Pero Matita Peré, el disco más oscuro y profundo, tal vez el más secreto y, con certeza, el menos pintoresquista de Jobim, no se agota en esa canción bellísima –con una letra triste de toda tristeza– ni en la mencionada obra maestra que le da título, donde Ogerman es una suerte de acuarelista virtuoso que elije en qué (pocos) lugares coloca sus pinceledas sugiriendo reflejos más que estampando colores. Entre ambas está la deliciosa “Ana Luiza”, otra pieza magistral que va desde un vals encantador a una especie de escenificación musical (sutil) de la desesperación en que la flauta baja y las cuerdas tienen un papel fundamental. Los arpegios atonales que dan comienzo a “Tempo do mar” y una sección de vientos formada por varios nombres estelares del jazz (Ray Beckenstein, Jerry Dodgion, Romeo Penque) presentan la primera de varias composiciones esencialmente instrumentales de originalidad todavía sorprendente. “Mantiqueira Range”, una pequeña suite de temas de la música para un film llamado Cronica da casa assassinada  –allí hay algún pequeño pasaje cantado–, la exquisita “Un rancho nas nuvens”, donde brillan el piano del autor, el trombón de Urbie Green y el contrabajo de Ron Carter y la final –e inmensamente melancólica–  “Nuvens douradas”.  Si se deciden por la versión estadounidense del disco, recomiendo no escuchar la última pista al final. Eventualmente va mejor al principio, como curiosidad. Pero el universo que abre Matita Peré debe terminar –no puede ser de otra manera– con esas nubes doradas donde Jobim y Ogerman tejen las leyes de la tristeza.  

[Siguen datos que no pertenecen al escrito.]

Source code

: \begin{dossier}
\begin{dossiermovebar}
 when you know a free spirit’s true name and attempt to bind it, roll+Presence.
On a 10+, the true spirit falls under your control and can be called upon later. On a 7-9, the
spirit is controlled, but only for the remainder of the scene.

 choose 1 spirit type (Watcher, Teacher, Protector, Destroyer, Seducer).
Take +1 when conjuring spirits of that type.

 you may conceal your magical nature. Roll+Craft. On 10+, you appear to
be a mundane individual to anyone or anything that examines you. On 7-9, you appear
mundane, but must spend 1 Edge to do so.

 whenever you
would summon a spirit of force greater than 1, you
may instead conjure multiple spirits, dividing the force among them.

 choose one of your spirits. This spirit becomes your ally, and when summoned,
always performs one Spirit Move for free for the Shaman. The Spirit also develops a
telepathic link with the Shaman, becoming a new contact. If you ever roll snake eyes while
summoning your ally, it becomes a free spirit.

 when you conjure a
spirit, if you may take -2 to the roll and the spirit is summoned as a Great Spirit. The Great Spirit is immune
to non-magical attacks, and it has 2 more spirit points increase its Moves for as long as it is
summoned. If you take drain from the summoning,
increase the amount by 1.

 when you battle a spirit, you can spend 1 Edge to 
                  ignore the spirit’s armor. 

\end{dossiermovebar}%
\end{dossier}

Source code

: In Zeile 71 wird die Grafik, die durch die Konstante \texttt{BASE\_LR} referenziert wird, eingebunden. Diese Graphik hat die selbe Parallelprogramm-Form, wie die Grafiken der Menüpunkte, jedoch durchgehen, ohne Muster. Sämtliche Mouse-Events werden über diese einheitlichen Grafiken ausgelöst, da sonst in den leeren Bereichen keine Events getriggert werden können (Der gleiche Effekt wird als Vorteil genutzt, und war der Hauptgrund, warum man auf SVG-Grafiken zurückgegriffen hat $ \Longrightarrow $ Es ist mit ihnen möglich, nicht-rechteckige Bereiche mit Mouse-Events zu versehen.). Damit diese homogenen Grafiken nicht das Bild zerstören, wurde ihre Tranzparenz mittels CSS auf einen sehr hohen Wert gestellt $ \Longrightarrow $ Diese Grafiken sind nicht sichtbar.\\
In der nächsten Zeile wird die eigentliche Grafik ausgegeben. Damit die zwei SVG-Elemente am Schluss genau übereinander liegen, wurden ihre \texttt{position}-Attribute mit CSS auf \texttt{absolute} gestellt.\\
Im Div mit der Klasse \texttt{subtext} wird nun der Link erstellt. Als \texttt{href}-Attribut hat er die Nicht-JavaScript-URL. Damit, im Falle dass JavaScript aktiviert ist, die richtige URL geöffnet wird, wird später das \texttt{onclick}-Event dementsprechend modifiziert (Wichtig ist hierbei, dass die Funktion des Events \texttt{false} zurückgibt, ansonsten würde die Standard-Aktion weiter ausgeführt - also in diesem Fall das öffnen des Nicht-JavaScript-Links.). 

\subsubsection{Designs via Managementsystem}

Si este disco de Tom Jobim es el Ying de la nueva modernidad brasileña que asoma en el 73, Arvore, de Egberto Gismonti, es el Yang (u otro Ying, vaya a saberse). Con un grupo fantástico, que incluye al gran Paulo Moura en saxo y con Gismonti multiplicándose, además de en el piano y en la guitarra, en la voz –en ese entonces todavía cantaba y componía canciones cautivantes junto con el poeta Géraldo Eduardo Carneiro–, en flautas y percusión.  “Tango”, un tema que ya había estado en su disco anterior, Agua e vino,  pero aquí aparecía en versión instrumental, las dos partes de “Academia de danças” (“Dança dos homens” y “Dança das sombras”), la inicial “Luces da Ribalta”, “Adagio” y “Encontro no bar” brillan en un álbum de unidad y potencia estética asombrosas.  

Ni Brasil ni 1973 se agotan en estos discos. Basta pensar en Chico canta, de Chico Buarque, Milagre dos peixes de Milton Nascimento, Araça azul de Caetano Veloso, el disco de Edu Lobo con su nombre como título o Fingers, de Airto Moreira, que en rigor es un disco casi uruguayo editado en los Estados Unidos (la canción del título no es otra que “Dedos” de Rubén Rada, que el grupo Tótem había grabado en 1971, y quienes tocan son los hermanos Fatorusso junto con David Amaro en guitarra). Tampoco se trata de rendir culto al cincuentenario porque, para citar a uno de sus grandes hitos –el Artaud de Spinetta–  “aunque me fuercen nunca yo voy a decir que todo tiempo por pasado fue mejor. Mañana es mejor”. Apenas una pincelada final para un disco que ese año salió en la Argentina, en el formato que se identificaba como “simple”. Sólo dos canciones, una por lado. Y la que ocupaba el lado A anunciaba lo aún no sucedido. Un mañana que sería peor. “Violencia en el parque de la ciudad; terror en las rutas hay”, cantaba la voz inigualable de Emilio del Guercio, al frente de Aquelarre, uno de los grupos más personales y que mejor sonó en la historia de la música popular argentina, con él en bajo, Rodolfo García en batería, Héctor Starc en guitarra y Hugo González Neira en voz y teclados. El lado B, “Ceremonias para disolver”, carecía desde ya de ese valor premonitorio pero la voz y el órgano del tecladista cimentaban el invento de una maravillosa imposibilidad: el rhythm & blues argentino.